She lit her lamp, and, pulling out her candles, lit those too. She primed the travel-cook for a special meal, chicken with a lemon sauce, creamed potatoes, and as the wing of night unfolded over the lagoon she closed the shutter and switched on a music tape. She sat drinking wine and writing up that day's notes on the house. After all, she had done almost all that was needed. Might she not see if she could leave tomorrow? To hire transport before the month was up and the regular boat arrived would be expensive, but then, she could get to work the quicker perhaps, away from the house She had meant to explore the city, of course, but it was in fact less romantic than dejecting, and potentially dangerous. She might run into one of the insane inhabitants, and then what?
Jonquil thought, acutely visualizing the nocturnal mass of the city. No one was alive in it, surely. The few lights, the occasional smokes and whispers, were inaugurated by machines, to deceive. There were the birds, and their subterranean counterpart, the rats. Only she alone, Jonquil Hare, was here this night between masonry and water. She alone, and one other.
" Don't be silly," said Jonquil.
How loud her voice sounded, now the music had come to an end. The silence was gigantic, a fifth dimension.
It seemed wrong to put on another tape. The silence should not be angered. Let it lie, move quietly, and do not speak at all.
Johanus wrote quickly, as if he might be interrupted; his goose pen snapped, and he seized another ready cut. He spoke the words aloud as he wrote them, although his lips were closed.
"For days, and for nights when I could not sleep, I was aware of the presence of my invader. I told myself it was my fancy, but I could not be rid of the sensation of it. I listened for the sounds of breathing, I looked for a shadow — there were none of these. I felt no touch, and when I dozed fitfully in the dark, waking suddenly, no beast crouched on my breast. Yet, it was with me, it breathed, it brushed by me, it touched me without hands, and watched me with its unseen eyes.

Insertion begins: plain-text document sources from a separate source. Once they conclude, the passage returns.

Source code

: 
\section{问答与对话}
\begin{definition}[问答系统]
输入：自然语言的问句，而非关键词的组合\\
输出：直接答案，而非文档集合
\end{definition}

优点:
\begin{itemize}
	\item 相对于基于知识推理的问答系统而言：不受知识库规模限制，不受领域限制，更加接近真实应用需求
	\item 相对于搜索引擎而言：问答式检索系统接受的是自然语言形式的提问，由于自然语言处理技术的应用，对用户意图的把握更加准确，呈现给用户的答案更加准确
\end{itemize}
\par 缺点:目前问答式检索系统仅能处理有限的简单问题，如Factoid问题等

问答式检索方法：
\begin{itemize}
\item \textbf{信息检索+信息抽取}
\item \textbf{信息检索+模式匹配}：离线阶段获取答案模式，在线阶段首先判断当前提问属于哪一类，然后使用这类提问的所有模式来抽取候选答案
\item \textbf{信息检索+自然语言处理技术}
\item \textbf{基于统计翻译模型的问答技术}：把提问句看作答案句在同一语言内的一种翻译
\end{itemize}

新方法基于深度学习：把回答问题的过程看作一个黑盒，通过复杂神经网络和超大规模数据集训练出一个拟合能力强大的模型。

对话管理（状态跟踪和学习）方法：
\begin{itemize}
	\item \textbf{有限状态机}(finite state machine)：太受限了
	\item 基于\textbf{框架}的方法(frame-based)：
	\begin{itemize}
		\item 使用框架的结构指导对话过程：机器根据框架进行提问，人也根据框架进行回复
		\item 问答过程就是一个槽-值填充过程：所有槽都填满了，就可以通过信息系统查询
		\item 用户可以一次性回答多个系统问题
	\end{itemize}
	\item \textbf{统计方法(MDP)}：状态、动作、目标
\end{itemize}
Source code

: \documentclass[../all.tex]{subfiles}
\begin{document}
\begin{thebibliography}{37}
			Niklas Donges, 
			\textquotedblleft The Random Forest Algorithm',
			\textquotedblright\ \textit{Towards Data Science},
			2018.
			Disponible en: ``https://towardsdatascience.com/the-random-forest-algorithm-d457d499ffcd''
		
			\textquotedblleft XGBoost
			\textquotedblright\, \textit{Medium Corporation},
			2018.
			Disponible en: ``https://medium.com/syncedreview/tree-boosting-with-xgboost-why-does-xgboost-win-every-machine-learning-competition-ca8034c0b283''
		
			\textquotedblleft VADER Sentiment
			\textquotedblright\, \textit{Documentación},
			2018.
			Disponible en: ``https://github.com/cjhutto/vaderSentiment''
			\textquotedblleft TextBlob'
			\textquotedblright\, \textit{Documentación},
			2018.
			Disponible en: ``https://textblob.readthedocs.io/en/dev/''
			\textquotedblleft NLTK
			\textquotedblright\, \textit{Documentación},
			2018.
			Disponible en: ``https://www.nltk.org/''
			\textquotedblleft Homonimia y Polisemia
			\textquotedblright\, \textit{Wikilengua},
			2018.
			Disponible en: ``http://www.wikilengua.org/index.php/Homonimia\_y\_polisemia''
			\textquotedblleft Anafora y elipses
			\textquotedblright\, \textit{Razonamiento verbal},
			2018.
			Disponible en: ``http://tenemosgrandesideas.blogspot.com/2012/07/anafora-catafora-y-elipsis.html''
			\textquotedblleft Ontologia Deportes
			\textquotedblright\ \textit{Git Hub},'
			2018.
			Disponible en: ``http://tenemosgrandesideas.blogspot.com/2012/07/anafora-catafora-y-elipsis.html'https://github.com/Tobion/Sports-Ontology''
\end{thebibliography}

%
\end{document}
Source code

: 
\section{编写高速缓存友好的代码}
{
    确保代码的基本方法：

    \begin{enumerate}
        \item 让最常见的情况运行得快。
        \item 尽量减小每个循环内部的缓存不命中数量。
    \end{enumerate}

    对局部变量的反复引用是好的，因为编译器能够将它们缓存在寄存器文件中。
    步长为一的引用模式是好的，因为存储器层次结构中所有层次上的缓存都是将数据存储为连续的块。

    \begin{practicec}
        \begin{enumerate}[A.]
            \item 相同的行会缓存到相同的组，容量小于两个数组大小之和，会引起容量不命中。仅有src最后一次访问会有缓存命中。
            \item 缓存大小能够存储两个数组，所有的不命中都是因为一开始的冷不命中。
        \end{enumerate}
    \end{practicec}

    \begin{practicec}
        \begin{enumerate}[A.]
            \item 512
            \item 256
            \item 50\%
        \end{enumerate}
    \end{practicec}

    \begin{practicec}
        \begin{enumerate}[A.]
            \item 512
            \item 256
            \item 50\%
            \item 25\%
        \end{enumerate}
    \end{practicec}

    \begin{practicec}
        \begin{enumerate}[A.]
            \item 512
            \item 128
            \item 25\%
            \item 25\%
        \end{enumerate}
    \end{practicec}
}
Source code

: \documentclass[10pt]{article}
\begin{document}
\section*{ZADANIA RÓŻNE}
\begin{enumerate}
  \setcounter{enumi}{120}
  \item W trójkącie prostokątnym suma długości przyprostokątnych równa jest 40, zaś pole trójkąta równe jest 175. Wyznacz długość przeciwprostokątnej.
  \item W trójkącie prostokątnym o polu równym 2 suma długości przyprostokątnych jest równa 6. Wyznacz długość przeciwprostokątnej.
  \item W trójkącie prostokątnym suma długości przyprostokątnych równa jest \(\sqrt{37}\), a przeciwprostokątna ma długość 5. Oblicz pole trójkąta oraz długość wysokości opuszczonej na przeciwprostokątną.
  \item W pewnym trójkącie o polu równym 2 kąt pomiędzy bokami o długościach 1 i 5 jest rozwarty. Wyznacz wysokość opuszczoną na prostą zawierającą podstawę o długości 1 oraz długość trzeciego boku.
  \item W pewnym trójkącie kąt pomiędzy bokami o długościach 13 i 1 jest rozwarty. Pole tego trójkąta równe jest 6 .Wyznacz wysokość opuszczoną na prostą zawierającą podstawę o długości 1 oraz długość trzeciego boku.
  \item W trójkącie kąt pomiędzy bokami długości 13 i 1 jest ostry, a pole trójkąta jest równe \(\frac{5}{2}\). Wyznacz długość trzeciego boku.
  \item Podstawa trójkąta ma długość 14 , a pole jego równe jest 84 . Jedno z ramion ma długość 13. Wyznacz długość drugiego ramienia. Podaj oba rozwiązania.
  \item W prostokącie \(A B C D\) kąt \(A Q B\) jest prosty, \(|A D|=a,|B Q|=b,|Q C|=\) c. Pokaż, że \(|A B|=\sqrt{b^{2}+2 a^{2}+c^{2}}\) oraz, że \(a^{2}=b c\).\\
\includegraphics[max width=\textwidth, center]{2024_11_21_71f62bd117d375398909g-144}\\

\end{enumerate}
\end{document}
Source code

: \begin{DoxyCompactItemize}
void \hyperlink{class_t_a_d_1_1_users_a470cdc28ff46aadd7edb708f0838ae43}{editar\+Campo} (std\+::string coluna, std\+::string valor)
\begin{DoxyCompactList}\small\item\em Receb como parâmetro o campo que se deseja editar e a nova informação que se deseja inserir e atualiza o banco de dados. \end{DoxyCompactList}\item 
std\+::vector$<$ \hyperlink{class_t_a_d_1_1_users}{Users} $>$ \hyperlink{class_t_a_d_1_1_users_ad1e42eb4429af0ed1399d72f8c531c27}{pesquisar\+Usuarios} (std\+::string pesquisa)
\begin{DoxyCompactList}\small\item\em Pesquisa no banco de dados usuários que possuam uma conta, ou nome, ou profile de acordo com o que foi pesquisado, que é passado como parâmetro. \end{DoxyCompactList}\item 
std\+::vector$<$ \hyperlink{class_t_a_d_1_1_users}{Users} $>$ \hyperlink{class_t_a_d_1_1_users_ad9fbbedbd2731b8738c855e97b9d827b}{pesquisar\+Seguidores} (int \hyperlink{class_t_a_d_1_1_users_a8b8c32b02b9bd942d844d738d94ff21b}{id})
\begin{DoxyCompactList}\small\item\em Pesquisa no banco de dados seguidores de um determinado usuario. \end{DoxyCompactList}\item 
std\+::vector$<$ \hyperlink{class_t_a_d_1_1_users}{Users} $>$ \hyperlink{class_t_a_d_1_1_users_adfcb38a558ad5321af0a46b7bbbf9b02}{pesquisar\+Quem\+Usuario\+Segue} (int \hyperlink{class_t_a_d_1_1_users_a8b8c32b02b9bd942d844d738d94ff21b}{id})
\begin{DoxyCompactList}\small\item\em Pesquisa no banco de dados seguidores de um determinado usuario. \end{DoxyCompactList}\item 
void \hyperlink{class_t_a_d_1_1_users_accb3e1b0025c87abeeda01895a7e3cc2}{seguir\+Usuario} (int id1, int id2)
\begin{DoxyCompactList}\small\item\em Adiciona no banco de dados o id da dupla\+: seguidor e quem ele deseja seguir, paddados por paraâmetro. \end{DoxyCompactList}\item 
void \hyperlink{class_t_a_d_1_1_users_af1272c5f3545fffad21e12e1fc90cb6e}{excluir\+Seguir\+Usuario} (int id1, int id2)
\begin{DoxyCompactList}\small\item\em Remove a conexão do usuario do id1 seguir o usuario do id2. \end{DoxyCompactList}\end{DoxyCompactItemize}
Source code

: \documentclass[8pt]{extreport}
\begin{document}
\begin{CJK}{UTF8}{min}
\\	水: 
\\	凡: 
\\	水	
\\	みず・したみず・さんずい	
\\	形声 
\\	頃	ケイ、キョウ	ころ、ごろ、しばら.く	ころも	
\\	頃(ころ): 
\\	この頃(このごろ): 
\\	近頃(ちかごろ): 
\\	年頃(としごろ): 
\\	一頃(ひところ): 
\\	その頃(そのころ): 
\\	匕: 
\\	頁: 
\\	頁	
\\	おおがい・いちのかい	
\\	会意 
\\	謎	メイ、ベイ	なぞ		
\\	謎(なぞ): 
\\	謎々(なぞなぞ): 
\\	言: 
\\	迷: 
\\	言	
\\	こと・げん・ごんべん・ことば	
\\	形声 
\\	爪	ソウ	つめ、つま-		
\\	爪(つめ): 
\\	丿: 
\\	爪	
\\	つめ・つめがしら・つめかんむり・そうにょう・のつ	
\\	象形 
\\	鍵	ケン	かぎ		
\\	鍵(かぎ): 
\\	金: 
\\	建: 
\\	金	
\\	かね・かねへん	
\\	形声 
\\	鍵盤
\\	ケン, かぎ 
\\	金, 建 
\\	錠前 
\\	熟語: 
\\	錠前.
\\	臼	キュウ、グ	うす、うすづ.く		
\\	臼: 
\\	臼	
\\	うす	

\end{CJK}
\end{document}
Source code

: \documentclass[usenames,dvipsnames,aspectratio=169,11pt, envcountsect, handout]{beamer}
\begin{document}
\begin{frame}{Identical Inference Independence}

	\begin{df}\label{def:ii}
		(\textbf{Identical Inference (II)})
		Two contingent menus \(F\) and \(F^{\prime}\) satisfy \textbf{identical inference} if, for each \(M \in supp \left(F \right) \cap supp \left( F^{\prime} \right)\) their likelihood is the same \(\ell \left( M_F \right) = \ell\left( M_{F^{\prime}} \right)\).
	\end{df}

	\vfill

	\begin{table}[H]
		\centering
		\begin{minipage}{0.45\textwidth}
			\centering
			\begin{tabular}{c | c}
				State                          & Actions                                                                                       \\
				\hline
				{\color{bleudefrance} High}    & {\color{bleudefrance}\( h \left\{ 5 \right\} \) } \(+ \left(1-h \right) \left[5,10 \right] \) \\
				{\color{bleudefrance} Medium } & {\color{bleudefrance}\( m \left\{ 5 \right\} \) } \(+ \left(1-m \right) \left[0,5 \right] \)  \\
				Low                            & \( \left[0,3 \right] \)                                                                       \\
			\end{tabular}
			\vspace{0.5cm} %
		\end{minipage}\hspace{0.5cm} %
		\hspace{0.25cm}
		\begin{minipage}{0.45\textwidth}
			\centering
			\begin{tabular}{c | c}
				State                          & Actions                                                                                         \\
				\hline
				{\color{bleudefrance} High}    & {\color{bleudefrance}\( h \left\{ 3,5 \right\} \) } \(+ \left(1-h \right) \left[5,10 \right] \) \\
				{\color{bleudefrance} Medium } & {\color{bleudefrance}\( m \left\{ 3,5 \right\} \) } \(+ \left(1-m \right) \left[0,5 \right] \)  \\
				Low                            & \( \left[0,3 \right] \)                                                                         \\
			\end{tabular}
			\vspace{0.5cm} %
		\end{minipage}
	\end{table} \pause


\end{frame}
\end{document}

"So passed five days and four nights. And on the evening of the fifth day, even as the silver planet stood above the garden, it grew bold, knowing by now it had little to fear from me in my terror, and took on a shape.
"Yes, it took on a sort of shape, but if this is its reality I cannot know, or only some semblance, all it can encompass here, or deigns to assume.
"It hung across the window, and faintly through it the light of dusk was ebbing. A membraneous thing, like a sail. It did not move, no pulse of life seemed in it, and yet it lived. I shut the door on it, but later I returned. In the candle's light I saw it had fallen, or lowered itself, to my table. It had kept its soft sheen of blue. I touched it, I could not help myself, and it had the texture of velum — that is, of skin. It lay before me, the length of the table, and under it dimly I could discern the outline of my books, my dish of powders, and other things. I cannot describe my state. My terror had sunk into a sort of blinded wonderment. I do not know how great a while I stood and looked at it, but at length I heard the girl with my food, and I went out and locked up the room again. What would it do while I was gone? Would it perhaps vanish again?
"That night I slept, stupefied, and in the morning opened my eyes and there the thing hung, above me, inside the canopy of the very bed. How long had it been there, watching me with its invisible organs of sight? Of course, its method had been simple: it had slid under the doors of my house — my house so long dressed for it, and named for its planet in the common vernacular.
"What now must I do? What is required of me? For clearly I shall become its slave. It seems to me I am supposed to be able to give it a more usual form, some camouflage, so that if may pass with men, but how is that possible? How render such a thing ordinary, and attractive?
"The means came to me in my sleep. Perhaps the being has influenced my brain. There is one sure way. It has noticed my canvases. Now I am to stretch this skin upon a frame, and put paint to it. What shall I figure there? No doubt, I shall be guided in what I do, as it has led me to the idea.
"I must obscure my actions from my servants. They are already ill at ease, and the man was very threatening this morning; he is a ruffian and capable of anything — it will be wise to destroy these papers, when all else is done."